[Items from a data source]
--*--

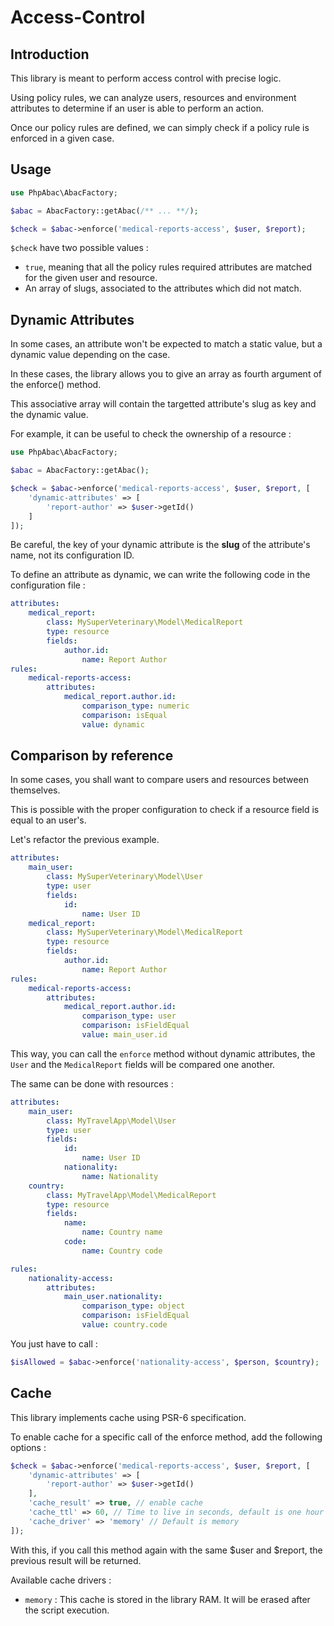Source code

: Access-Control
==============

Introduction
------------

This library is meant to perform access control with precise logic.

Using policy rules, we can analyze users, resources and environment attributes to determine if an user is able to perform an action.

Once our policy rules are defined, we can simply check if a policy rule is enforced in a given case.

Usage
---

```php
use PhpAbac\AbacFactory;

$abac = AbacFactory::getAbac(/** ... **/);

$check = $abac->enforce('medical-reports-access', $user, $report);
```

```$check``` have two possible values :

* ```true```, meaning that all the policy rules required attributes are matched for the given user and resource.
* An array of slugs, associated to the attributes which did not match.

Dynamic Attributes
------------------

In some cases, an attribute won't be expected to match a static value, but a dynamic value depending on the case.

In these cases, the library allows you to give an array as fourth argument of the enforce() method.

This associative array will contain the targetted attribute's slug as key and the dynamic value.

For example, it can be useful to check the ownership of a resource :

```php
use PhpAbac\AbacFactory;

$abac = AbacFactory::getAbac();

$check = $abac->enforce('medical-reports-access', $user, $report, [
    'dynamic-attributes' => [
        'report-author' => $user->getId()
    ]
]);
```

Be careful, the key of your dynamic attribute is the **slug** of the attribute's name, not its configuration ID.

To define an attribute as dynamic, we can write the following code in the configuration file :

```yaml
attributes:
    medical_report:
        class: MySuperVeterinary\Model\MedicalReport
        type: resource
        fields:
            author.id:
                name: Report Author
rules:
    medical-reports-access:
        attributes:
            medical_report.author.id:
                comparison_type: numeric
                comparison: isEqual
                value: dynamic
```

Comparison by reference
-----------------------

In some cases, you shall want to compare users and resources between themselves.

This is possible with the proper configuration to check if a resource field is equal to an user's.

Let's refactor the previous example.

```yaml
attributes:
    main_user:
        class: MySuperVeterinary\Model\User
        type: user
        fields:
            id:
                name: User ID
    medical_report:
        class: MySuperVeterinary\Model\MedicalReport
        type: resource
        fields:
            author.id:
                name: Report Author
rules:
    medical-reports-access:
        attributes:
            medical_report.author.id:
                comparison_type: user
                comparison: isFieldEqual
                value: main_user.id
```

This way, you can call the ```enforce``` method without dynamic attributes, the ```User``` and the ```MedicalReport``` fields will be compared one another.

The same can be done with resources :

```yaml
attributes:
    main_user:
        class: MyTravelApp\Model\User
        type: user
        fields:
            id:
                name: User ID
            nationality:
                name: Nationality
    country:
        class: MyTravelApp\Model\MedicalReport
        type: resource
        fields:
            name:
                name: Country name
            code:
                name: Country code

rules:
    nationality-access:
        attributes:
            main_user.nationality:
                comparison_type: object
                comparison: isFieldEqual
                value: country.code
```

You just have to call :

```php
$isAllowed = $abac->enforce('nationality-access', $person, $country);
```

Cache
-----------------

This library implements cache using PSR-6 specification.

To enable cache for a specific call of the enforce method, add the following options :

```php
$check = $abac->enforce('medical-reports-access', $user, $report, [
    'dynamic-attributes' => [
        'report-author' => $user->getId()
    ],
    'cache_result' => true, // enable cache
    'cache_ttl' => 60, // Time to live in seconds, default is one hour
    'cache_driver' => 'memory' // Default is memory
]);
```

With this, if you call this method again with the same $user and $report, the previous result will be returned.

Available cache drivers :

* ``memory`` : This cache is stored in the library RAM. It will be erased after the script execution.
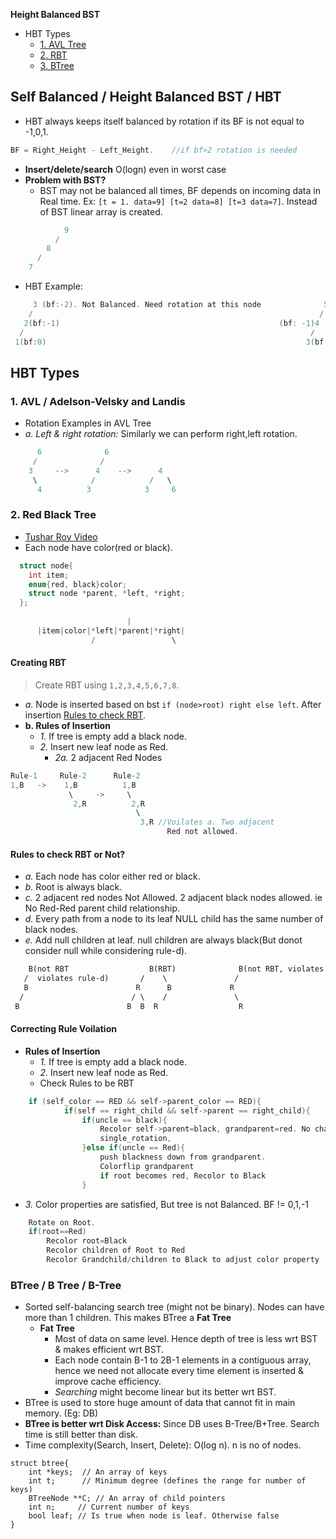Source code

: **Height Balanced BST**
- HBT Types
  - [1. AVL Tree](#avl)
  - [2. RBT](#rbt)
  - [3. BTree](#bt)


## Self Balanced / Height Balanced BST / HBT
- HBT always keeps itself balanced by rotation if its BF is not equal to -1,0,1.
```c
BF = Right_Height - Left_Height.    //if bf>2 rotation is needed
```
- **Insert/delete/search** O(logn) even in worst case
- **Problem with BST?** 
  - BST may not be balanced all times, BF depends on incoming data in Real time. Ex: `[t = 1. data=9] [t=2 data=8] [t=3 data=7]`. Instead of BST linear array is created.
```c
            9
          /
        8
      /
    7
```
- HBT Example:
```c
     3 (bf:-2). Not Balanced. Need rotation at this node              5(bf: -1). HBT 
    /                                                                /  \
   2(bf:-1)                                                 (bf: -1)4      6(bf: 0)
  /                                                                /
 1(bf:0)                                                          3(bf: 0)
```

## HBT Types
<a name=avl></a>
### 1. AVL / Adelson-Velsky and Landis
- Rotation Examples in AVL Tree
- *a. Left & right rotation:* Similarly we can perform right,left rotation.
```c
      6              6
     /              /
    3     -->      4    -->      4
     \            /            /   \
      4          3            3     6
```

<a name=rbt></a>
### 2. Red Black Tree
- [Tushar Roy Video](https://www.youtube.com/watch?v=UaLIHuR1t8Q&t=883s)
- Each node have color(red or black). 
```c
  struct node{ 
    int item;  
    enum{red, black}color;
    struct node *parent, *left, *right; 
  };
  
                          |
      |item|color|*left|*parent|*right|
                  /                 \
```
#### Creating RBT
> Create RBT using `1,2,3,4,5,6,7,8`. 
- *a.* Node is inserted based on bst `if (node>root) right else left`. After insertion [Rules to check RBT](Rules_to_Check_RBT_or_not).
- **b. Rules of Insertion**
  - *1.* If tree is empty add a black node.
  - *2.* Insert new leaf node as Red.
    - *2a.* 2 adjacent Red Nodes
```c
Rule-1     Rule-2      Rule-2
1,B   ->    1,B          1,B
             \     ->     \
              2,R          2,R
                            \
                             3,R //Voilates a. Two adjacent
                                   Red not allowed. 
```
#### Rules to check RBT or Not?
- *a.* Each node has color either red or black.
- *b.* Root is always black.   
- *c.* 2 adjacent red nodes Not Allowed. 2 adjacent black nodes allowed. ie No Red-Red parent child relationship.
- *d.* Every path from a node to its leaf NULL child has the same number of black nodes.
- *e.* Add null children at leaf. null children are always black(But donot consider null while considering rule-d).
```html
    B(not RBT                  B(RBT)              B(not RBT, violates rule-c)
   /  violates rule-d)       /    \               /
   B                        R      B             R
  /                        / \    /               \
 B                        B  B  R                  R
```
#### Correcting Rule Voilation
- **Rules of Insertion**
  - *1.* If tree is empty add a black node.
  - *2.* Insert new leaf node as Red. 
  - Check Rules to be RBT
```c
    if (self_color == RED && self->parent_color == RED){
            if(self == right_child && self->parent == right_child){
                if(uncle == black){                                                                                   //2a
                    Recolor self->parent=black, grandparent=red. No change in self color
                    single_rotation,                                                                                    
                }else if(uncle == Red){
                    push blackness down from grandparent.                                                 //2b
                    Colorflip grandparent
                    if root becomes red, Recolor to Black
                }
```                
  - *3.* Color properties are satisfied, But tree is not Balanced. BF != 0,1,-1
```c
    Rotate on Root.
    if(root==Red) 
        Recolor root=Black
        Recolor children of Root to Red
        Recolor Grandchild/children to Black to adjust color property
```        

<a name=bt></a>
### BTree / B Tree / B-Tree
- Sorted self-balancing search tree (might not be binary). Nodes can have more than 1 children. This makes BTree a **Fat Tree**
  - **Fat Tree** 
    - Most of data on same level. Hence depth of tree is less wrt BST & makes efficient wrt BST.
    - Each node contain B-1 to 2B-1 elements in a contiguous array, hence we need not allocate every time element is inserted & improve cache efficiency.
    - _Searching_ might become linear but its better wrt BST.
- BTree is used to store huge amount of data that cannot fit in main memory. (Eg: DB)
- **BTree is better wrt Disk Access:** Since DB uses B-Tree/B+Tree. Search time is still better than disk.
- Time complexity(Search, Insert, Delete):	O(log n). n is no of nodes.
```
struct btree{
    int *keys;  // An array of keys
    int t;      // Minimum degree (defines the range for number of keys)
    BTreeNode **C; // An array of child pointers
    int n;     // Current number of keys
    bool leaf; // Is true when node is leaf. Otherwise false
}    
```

--*--

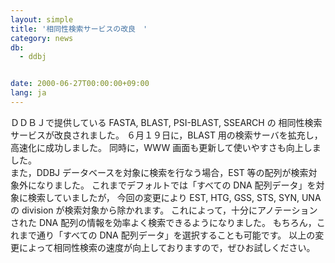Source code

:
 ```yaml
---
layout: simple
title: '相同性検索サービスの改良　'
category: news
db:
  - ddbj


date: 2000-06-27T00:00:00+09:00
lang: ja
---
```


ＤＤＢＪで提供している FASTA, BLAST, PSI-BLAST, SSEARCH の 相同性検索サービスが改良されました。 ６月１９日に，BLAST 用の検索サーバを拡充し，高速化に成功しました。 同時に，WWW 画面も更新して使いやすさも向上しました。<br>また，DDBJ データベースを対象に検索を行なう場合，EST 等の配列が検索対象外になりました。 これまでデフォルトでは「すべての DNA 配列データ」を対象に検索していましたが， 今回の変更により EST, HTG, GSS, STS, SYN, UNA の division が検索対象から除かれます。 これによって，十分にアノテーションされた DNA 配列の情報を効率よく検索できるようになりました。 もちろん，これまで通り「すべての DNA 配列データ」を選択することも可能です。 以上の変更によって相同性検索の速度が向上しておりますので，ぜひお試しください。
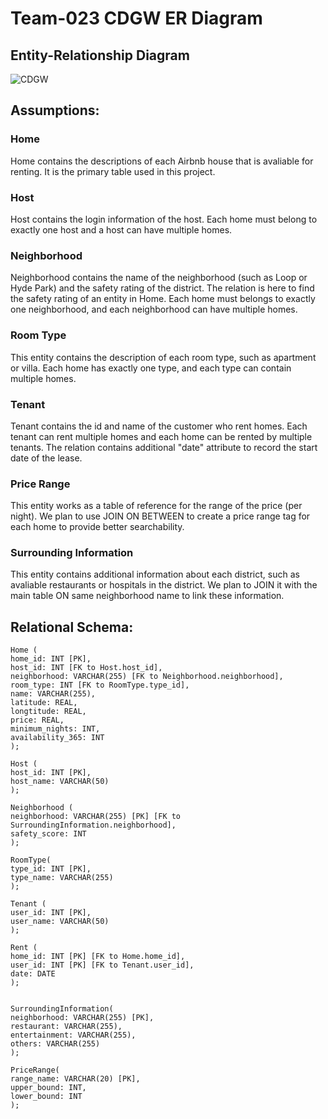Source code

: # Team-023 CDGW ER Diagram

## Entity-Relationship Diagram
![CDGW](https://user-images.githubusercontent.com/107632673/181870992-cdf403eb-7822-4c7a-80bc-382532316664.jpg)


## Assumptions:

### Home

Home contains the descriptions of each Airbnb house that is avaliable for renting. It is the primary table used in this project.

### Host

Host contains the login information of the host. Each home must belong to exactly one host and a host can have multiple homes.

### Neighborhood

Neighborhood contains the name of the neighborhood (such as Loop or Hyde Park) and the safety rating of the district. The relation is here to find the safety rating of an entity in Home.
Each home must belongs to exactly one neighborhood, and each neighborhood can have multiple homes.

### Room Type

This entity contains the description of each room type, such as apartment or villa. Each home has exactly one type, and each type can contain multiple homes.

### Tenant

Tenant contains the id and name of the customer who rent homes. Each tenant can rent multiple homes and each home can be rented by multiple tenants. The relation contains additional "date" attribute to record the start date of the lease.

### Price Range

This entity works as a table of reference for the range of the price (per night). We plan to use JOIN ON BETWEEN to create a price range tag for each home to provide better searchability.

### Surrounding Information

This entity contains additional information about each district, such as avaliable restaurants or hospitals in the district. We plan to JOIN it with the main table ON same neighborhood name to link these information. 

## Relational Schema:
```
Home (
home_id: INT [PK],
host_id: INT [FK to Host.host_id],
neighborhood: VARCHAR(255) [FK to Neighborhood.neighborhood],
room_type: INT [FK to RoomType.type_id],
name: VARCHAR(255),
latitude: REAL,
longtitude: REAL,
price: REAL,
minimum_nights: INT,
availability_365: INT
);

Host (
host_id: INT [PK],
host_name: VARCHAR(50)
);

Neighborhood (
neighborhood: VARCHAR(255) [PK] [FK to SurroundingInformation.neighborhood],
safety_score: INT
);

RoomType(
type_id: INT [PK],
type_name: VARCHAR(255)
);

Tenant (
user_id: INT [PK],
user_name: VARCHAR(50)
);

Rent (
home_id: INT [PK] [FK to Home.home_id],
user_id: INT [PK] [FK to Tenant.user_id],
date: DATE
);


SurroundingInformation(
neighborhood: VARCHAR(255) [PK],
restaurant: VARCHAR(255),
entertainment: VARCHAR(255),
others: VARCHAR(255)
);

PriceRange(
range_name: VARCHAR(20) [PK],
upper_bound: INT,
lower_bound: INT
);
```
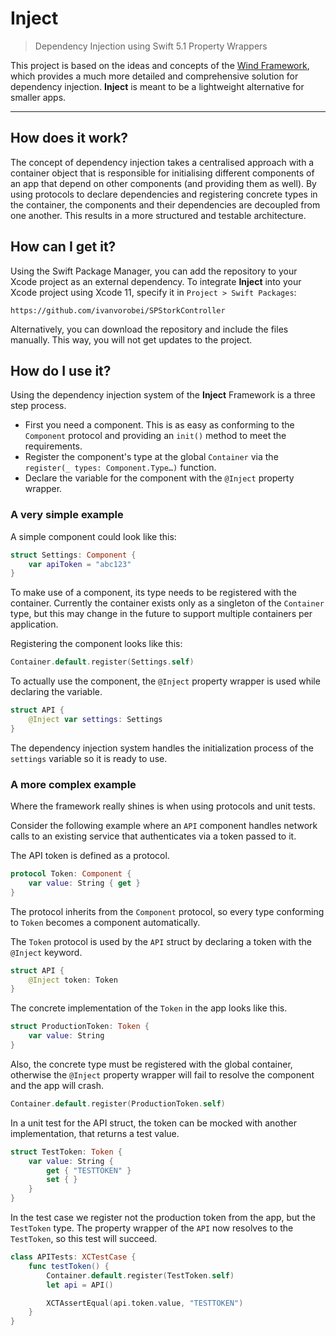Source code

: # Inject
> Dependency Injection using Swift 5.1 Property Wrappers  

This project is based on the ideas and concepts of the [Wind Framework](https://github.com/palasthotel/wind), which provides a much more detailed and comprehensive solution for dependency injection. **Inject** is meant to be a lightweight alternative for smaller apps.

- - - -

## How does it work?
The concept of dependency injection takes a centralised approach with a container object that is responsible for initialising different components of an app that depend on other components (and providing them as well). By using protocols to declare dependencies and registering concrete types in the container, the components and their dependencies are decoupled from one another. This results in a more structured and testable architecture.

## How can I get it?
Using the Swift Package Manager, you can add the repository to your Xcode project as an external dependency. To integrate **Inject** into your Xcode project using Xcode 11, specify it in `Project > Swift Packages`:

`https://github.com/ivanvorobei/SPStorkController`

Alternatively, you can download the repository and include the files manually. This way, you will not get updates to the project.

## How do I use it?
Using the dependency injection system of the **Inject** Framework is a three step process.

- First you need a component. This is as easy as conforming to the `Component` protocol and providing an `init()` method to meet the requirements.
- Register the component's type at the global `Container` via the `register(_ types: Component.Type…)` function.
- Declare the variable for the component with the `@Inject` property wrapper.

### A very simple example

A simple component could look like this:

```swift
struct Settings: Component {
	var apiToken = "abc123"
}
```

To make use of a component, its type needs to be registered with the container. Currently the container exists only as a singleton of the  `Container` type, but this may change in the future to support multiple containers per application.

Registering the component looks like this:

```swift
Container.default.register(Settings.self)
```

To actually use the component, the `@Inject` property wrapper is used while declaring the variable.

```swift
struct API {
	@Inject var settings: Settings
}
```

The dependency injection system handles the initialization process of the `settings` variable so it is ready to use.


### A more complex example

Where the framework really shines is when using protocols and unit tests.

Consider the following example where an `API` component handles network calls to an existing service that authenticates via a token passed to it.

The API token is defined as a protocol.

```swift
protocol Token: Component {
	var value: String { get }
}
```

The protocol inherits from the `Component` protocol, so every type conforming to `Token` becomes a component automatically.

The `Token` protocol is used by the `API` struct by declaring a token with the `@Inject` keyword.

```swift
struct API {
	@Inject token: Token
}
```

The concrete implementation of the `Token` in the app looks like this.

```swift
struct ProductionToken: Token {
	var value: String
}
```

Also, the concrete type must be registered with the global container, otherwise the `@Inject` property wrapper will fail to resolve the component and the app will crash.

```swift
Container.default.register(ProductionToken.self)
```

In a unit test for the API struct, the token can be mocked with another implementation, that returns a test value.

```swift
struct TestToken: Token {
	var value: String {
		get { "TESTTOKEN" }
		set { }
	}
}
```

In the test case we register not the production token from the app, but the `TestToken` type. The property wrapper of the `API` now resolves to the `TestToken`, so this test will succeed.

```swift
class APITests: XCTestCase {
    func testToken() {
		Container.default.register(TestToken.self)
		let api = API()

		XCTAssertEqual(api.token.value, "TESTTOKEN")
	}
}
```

--*--

* **What to work on**
Search the entries above for the word "violates", and copy every line where it occurs.

* **Answer section**
    B(not RBT                  B(RBT)              B(not RBT, violates rule-c)
   /  violates rule-d)       /    \               /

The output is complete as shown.